La segunda característica es la de no ser conflictivo. Se trata de aquella virtud que, sin convertirse en una conciliación permanente, pueda con el liderazgo académico, evitar la acción incendiaria, constante o aquellas que generan distanciamientos entre dependencias de la institución. El poder genera perversiones y autosatisfacciones, si quien lo ejerce no comprende que debe compartirlo y actuar con liderazgo para que la institución avance.

La tercera característica debe ser la del respeto de las normas. La UCV ha ejecutado durante décadas mecanismos de soluciones ad-hoc o adecuadas a los intereses de los grupos o individualidades de presión. En un contexto de normas casi medievales en algunos tópicos, una de las alternativas ha sido la de la violación de normas con ejecutorias como las señaladas. Se deben respetar las normas o impulsar su cambio y cualquiera de estos procesos requiere trabajo, seriedad y honestidad.

La cuarta característica,  es la de eliminar/combatir/impedir los mecanismos y opciones de corrupción que se han desarrollado en la institución y que es un secreto a voces desde tiempo atrás, y que se ha acrecentado con la crisis económica/social/política nacional y cuyo condicionante adicionado ha sido la pandemia del Covid19. La sombra ha vencido a los valores, incluidas la honestidad y la decencia, y todo se presenta a todas luces y con claras palabras.  Es impresionante como el falso éxito en distintos procesos, busca ideologizar la realidad,

La quinta características es la de la simpatía. El líder académico que debería existir no necesita ser chistoso, ni gracioso, ni tampoco ser distante de la gente por muy trascendental y fuertes que sean sus conocimientos, títulos y preparación.

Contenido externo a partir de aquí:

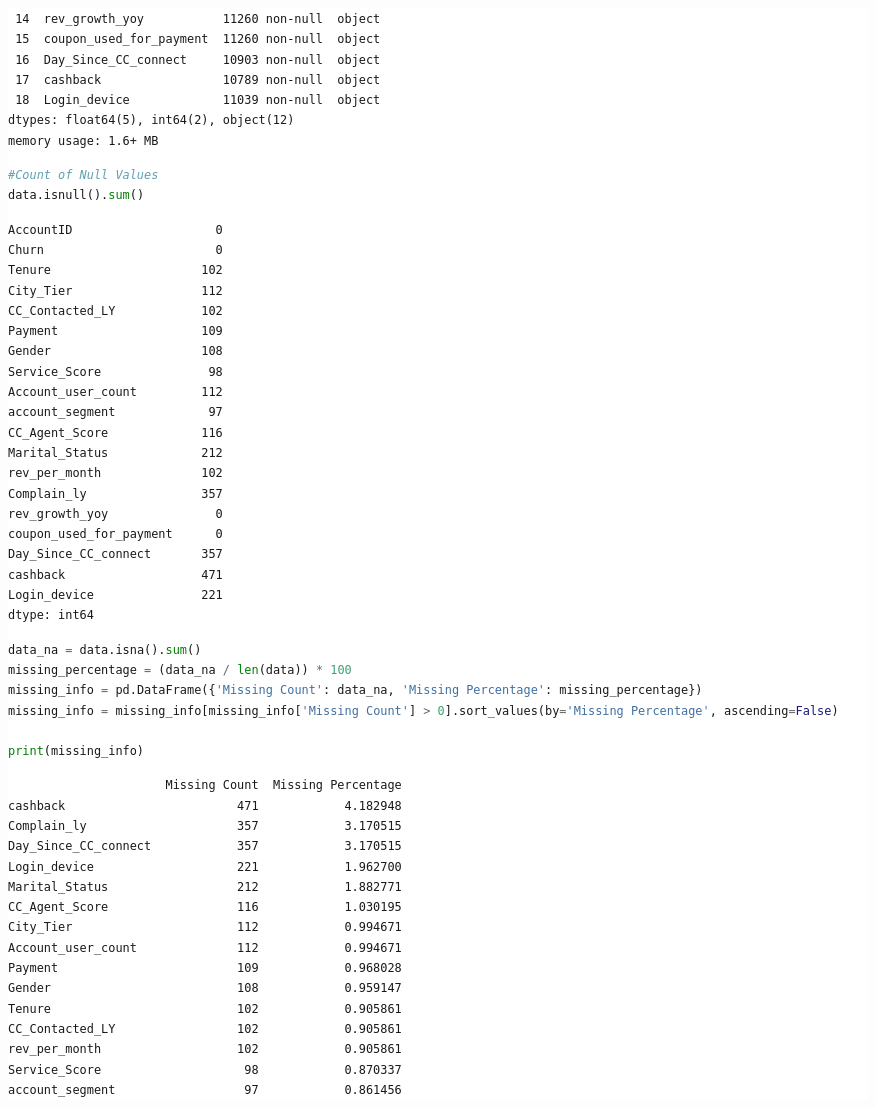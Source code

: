      14  rev_growth_yoy           11260 non-null  object 
     15  coupon_used_for_payment  11260 non-null  object 
     16  Day_Since_CC_connect     10903 non-null  object 
     17  cashback                 10789 non-null  object 
     18  Login_device             11039 non-null  object 
    dtypes: float64(5), int64(2), object(12)
    memory usage: 1.6+ MB



```python
#Count of Null Values
data.isnull().sum()
```




    AccountID                    0
    Churn                        0
    Tenure                     102
    City_Tier                  112
    CC_Contacted_LY            102
    Payment                    109
    Gender                     108
    Service_Score               98
    Account_user_count         112
    account_segment             97
    CC_Agent_Score             116
    Marital_Status             212
    rev_per_month              102
    Complain_ly                357
    rev_growth_yoy               0
    coupon_used_for_payment      0
    Day_Since_CC_connect       357
    cashback                   471
    Login_device               221
    dtype: int64




```python
data_na = data.isna().sum()
missing_percentage = (data_na / len(data)) * 100
missing_info = pd.DataFrame({'Missing Count': data_na, 'Missing Percentage': missing_percentage})
missing_info = missing_info[missing_info['Missing Count'] > 0].sort_values(by='Missing Percentage', ascending=False)

print(missing_info)
```

                          Missing Count  Missing Percentage
    cashback                        471            4.182948
    Complain_ly                     357            3.170515
    Day_Since_CC_connect            357            3.170515
    Login_device                    221            1.962700
    Marital_Status                  212            1.882771
    CC_Agent_Score                  116            1.030195
    City_Tier                       112            0.994671
    Account_user_count              112            0.994671
    Payment                         109            0.968028
    Gender                          108            0.959147
    Tenure                          102            0.905861
    CC_Contacted_LY                 102            0.905861
    rev_per_month                   102            0.905861
    Service_Score                    98            0.870337
    account_segment                  97            0.861456
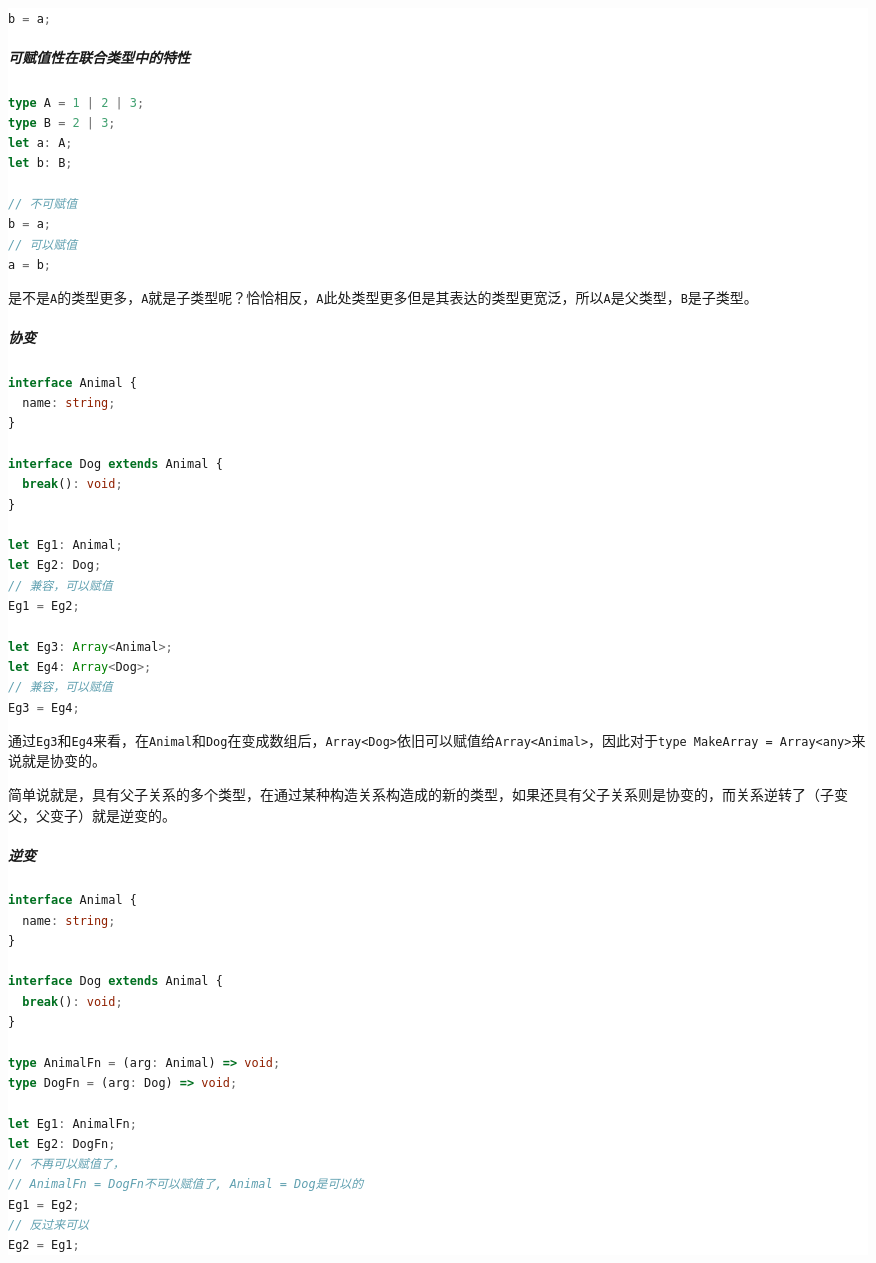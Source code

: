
 ```ts
b = a;
```

##### 可赋值性在联合类型中的特性

```ts
type A = 1 | 2 | 3;
type B = 2 | 3;
let a: A;
let b: B;

// 不可赋值
b = a;
// 可以赋值
a = b;
```

是不是`A`的类型更多，`A`就是子类型呢？恰恰相反，`A`此处类型更多但是其表达的类型更宽泛，所以`A`是父类型，`B`是子类型。

##### 协变

```ts
interface Animal {
  name: string;
}

interface Dog extends Animal {
  break(): void;
}

let Eg1: Animal;
let Eg2: Dog;
// 兼容，可以赋值
Eg1 = Eg2;

let Eg3: Array<Animal>;
let Eg4: Array<Dog>;
// 兼容，可以赋值
Eg3 = Eg4;
```

通过`Eg3`和`Eg4`来看，在`Animal`和`Dog`在变成数组后，`Array<Dog>`依旧可以赋值给`Array<Animal>`，因此对于`type MakeArray = Array<any>`来说就是协变的。

简单说就是，具有父子关系的多个类型，在通过某种构造关系构造成的新的类型，如果还具有父子关系则是协变的，而关系逆转了（子变父，父变子）就是逆变的。

##### 逆变

```ts
interface Animal {
  name: string;
}

interface Dog extends Animal {
  break(): void;
}

type AnimalFn = (arg: Animal) => void;
type DogFn = (arg: Dog) => void;

let Eg1: AnimalFn;
let Eg2: DogFn;
// 不再可以赋值了，
// AnimalFn = DogFn不可以赋值了, Animal = Dog是可以的
Eg1 = Eg2;
// 反过来可以
Eg2 = Eg1;
```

La UCV ha tenido autoridades que teniendo los atributos académicos mencionados mas arriba, no han dejado de ser simpáticos y accesibles a profesores, estudiantes, empleados y obreros. Rectores y decanos que han inspirado respeto y todavía se les recuerda  en sus palabras y gestos.

 Alguno de los académicos que hoy día impulsan cambios en la UCV, y que ha sido probado en estas lides y es querido y apreciado por la gente de la institución tiene las características que hemos señalado.